[Supplied data — start]
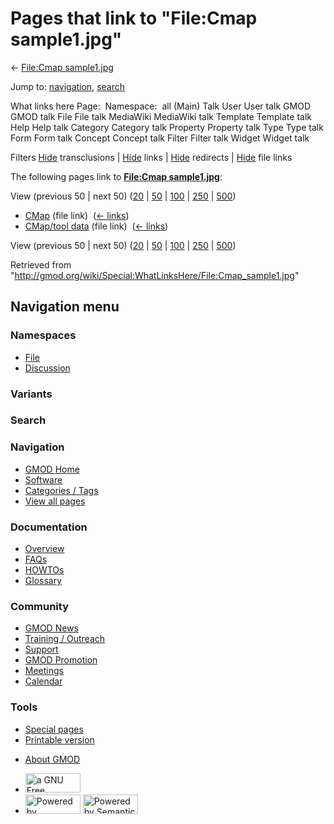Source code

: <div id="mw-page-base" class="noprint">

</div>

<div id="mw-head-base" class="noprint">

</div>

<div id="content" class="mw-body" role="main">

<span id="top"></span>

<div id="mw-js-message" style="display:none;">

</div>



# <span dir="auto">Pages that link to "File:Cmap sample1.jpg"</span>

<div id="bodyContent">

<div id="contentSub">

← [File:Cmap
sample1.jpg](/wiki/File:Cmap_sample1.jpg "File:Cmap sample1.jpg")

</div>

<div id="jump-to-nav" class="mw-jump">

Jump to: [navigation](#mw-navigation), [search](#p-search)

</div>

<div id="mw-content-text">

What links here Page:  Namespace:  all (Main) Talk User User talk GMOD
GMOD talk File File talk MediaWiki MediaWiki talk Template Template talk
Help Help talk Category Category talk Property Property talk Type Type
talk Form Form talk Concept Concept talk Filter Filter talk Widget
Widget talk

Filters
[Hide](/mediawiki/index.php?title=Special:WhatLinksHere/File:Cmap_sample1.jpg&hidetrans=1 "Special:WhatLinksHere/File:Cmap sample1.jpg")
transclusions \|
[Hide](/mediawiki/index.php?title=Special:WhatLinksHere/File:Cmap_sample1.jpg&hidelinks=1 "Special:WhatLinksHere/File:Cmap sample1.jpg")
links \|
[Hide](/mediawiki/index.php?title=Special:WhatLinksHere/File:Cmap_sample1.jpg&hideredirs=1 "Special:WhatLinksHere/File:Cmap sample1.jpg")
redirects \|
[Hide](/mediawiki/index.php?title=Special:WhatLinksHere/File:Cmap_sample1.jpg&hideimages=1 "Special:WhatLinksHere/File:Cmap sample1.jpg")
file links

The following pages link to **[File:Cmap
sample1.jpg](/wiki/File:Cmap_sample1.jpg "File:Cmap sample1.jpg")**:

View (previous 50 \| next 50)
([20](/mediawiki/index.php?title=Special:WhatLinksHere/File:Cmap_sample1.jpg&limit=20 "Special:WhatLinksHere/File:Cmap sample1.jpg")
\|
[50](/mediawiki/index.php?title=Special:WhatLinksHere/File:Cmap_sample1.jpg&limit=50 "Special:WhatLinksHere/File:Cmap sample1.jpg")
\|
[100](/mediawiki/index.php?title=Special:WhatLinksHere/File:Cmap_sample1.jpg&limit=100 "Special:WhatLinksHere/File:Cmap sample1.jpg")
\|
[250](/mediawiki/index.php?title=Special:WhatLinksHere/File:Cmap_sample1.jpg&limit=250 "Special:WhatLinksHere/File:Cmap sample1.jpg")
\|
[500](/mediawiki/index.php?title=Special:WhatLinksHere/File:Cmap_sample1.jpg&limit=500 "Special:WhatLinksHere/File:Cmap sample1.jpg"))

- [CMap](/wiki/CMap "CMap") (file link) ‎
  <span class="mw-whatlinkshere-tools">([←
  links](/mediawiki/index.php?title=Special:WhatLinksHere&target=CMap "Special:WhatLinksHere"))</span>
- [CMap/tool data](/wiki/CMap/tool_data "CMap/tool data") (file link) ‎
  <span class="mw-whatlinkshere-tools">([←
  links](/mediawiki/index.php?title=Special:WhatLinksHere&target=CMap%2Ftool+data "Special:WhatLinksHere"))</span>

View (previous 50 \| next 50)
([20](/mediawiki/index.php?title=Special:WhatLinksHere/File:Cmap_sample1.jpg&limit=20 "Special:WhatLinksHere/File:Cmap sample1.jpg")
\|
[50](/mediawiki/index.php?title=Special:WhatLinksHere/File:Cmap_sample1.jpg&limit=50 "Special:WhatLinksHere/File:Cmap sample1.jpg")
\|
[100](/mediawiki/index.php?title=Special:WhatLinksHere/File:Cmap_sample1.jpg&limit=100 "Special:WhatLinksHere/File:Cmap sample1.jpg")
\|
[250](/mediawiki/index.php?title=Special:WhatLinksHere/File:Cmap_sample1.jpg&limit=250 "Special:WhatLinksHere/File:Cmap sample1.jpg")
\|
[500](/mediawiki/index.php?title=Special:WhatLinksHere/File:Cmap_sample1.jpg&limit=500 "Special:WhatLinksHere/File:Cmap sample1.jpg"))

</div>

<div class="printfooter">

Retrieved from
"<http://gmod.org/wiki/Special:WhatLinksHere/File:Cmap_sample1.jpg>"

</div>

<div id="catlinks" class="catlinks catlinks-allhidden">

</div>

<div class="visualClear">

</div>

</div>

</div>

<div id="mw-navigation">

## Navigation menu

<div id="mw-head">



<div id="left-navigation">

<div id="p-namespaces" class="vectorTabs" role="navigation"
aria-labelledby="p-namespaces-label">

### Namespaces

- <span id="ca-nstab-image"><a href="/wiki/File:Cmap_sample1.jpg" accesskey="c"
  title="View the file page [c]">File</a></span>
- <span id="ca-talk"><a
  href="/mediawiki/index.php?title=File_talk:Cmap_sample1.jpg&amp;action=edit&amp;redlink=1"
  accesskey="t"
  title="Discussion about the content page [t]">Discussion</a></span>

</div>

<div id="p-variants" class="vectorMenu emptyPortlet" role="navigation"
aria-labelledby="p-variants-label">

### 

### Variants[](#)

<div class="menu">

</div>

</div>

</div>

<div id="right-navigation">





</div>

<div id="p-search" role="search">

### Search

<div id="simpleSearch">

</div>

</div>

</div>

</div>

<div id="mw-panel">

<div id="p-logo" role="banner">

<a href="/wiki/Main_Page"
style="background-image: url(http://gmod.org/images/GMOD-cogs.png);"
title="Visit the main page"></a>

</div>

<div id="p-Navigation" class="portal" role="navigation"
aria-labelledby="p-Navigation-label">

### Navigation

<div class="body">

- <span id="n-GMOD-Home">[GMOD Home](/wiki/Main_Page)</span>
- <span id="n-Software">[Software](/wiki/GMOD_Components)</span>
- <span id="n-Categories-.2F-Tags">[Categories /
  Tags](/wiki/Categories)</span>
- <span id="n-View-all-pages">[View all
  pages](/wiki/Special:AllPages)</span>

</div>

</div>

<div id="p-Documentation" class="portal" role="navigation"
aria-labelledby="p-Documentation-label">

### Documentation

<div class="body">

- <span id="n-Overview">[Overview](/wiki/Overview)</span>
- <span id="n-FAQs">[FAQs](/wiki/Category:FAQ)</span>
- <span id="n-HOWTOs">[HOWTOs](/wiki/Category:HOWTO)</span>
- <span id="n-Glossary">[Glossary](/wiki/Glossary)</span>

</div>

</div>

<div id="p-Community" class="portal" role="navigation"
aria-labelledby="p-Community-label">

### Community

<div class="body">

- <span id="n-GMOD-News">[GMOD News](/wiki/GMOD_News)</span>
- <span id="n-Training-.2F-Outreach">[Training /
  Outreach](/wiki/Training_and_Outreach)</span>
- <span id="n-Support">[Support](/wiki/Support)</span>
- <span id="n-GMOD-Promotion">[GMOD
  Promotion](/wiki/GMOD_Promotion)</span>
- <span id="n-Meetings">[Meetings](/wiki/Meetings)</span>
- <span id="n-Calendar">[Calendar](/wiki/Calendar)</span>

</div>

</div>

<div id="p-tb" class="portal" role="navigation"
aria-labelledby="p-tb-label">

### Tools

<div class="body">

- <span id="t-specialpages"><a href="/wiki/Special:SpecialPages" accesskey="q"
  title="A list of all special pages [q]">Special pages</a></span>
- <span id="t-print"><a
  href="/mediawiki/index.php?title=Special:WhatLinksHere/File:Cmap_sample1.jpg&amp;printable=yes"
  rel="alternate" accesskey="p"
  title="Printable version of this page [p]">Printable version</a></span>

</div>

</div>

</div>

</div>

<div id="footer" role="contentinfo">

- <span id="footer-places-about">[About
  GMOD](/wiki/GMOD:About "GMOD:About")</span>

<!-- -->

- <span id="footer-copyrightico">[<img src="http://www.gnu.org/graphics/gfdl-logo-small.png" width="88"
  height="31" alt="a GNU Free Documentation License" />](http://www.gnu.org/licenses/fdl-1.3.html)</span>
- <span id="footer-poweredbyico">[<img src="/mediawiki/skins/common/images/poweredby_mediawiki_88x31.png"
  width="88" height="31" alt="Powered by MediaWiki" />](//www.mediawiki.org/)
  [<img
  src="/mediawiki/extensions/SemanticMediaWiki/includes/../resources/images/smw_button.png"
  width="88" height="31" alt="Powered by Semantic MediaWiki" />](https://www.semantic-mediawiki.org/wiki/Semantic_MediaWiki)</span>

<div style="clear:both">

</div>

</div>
[Supplied data — finish]
• **What is needed**:
For the string "labelledby", filter the data and copy out each line where it occurs.

• **Task result**:
aria-labelledby="p-namespaces-label">
aria-labelledby="p-variants-label">
aria-labelledby="p-Navigation-label">
aria-labelledby="p-Documentation-label">
aria-labelledby="p-Community-label">
aria-labelledby="p-tb-label">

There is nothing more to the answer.